Saturday, July 04, 2009

The saddest thing ...

...about the funeral service I attended yesterday was the small coffin. As a teacher, I've been to a number of funerals of teens and young adults. There is a certain logic to most of these--it's either a catastrophic illness or some risky or extreme behavior. You wouldn't call them senseless in spite of the pain.

In this case, it was the death of a four year-old, from some unexplained cause. The parents have been in the midst of a very unpleasant divorce. The parents had separated and the children were with mom. Ostensibly, the child went to bed one evening, and never awakened. I don't know the story, but there was certainly some tension at the funeral. Mom was not present, and the story was that there is a cloud of suspicion over the child's death, which authorities are pursuing. No one knows anything for sure.

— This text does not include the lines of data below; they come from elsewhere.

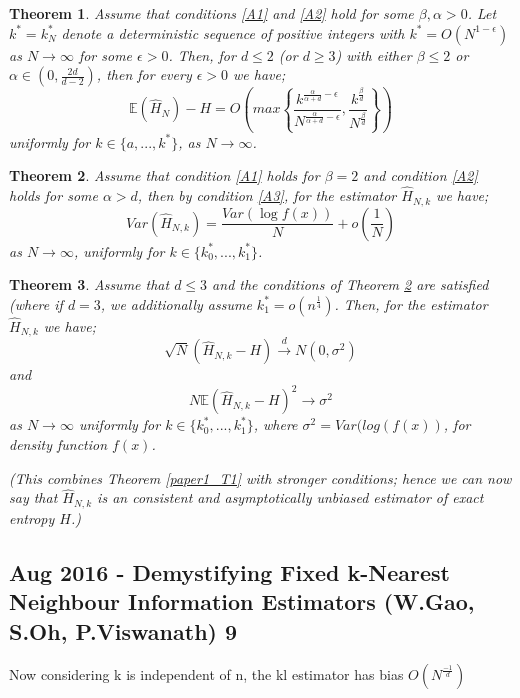 \documentclass{article}
\newtheorem{theorem}{Theorem}
\begin{document}
\begin{theorem} \label{paper4_T1}
Assume that conditions \ref{A1} and \ref{A2} hold for some $\beta, \alpha > 0$. Let  $k^{*} = k_{N}^{*}$ denote a deterministic sequence of positive integers with $k^{*} = O(N^{1-\epsilon})$ as $N \to \infty$  for some $\epsilon > 0$. Then, for $d \leq 2$ (or $d \geq 3$) with either $\beta \leq 2$ or $\alpha \in (0, \frac{2d}{d-2})$, then for every $\epsilon >0$ we have;
\begin{equation}
\mathbb{E} ( \hat{H}_{N} ) - H = O \left( max \left\{ \frac{k^{\frac{\alpha}{\alpha + d} - \epsilon}}{N^{\frac{\alpha}{\alpha + d} - \epsilon}}, \frac{k^{\frac{\beta}{d}}}{N^{\frac{\beta}{d}}} \right\} \right)
\end{equation}
uniformly for $k \in \{ a, ..., k^{*}\}$, as $N \to \infty$.
\end{theorem}


\begin{theorem}\label{paper4_T4}
Assume that condition \ref{A1} holds for $\beta = 2$ and condition \ref{A2} holds for some $\alpha > d$, then by condition \ref{A3}, for the estimator $\hat{H}_{N, k}$ we have;
\begin{equation}
Var(\hat{H}_{N, k}) = \frac{Var(\log f(x))}{N} + o(\frac{1}{N}) \nonumber
\end{equation}
as $N \to \infty$, uniformly for $k \in \{ k_{0}^{*}, ...,  k_{1}^{*} \}$.
\end{theorem}

\begin{theorem} \label{paper4_T5}
Assume that $d \leq 3$ and the conditions of Theorem \ref{paper4_T4} are satisfied (where if $d=3$, we additionally assume $k_{1}^{*} = o(n^{\frac{1}{4}})$. Then, for the estimator $\hat{H}_{N, k}$ we have;
\begin{equation} \label{est_dist}
\sqrt{N}(\hat{H}_{N, k} - H) \xrightarrow{d} N(0, \sigma^2)
\end{equation}
and 
\begin{equation} \label{est_consist}
N \mathbb{E}{(\hat{H}_{N, k} - H)^2} \xrightarrow{} \sigma^2
\end{equation}
as $N \to \infty$ uniformly for $k \in \{ k_{0}^{*}, ...,  k_{1}^{*} \}$, where $\sigma^2 = Var(log(f(x))$, for density function $f(x)$.

(This combines Theorem \ref{paper1_T1} with stronger conditions; hence we can now say that $\hat{H}_{N, k}$ is an consistent and asymptotically unbiased estimator of exact entropy $H$.)
\end{theorem}




\subsection{Aug 2016 - Demystifying Fixed k-Nearest Neighbour Information Estimators (W.Gao, S.Oh, P.Viswanath) 9}

Now considering k is independent of n, the kl estimator has bias  $O(N^{\frac{-1}{d}})$
\end{document}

The celebrant spoke in his brief homily about a phrase from the liturgy--"the sure and certain hope of the resurrection." This addresses the situation most fittingly. In the first place, our faith is that the kingdom of heaven welcomes its newest soul with open arms and in God's love and comfort. Our prayers have value in carrying the young spirit to the bosom of the Maker. Secondly, we are reminded that our world is not paradise. We, God's people, do horrible things. These things are not just the outpourings of aberrant, sick individuals but belong to us as the human family. All are called to repentance and sorrow, even though specific moral guilt may not fall on all. By the same token, all are called to hope--repentance is pointless without a hope of forgiveness and renewal of life, "a sure and certain hope of the resurrection." This is what enables us to abide the sadness.